From the data below, return each line in which the string "Menge" is found.

### INPUT DATA
━━━━

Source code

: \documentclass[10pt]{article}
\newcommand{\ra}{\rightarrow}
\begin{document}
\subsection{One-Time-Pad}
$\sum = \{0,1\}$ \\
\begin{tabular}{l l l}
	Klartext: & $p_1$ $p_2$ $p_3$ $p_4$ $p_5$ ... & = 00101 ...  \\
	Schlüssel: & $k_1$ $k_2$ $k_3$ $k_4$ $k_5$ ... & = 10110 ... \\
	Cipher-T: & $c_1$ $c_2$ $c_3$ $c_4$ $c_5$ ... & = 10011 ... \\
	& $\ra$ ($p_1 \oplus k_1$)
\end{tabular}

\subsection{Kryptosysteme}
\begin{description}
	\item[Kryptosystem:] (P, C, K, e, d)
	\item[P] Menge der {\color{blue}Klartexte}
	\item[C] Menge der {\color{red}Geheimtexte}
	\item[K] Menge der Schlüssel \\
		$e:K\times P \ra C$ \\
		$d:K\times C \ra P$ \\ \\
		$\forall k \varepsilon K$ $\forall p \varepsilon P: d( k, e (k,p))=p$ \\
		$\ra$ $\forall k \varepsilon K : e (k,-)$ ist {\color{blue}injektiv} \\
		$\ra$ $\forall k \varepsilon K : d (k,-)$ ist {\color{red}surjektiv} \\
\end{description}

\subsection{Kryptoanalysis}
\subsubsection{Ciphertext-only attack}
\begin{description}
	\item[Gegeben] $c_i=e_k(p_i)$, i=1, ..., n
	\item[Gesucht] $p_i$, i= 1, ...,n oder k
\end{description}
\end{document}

━━━━

### TASK OUTPUT
	\item[P] Menge der {\color{blue}Klartexte}
	\item[C] Menge der {\color{red}Geheimtexte}
	\item[K] Menge der Schlüssel \\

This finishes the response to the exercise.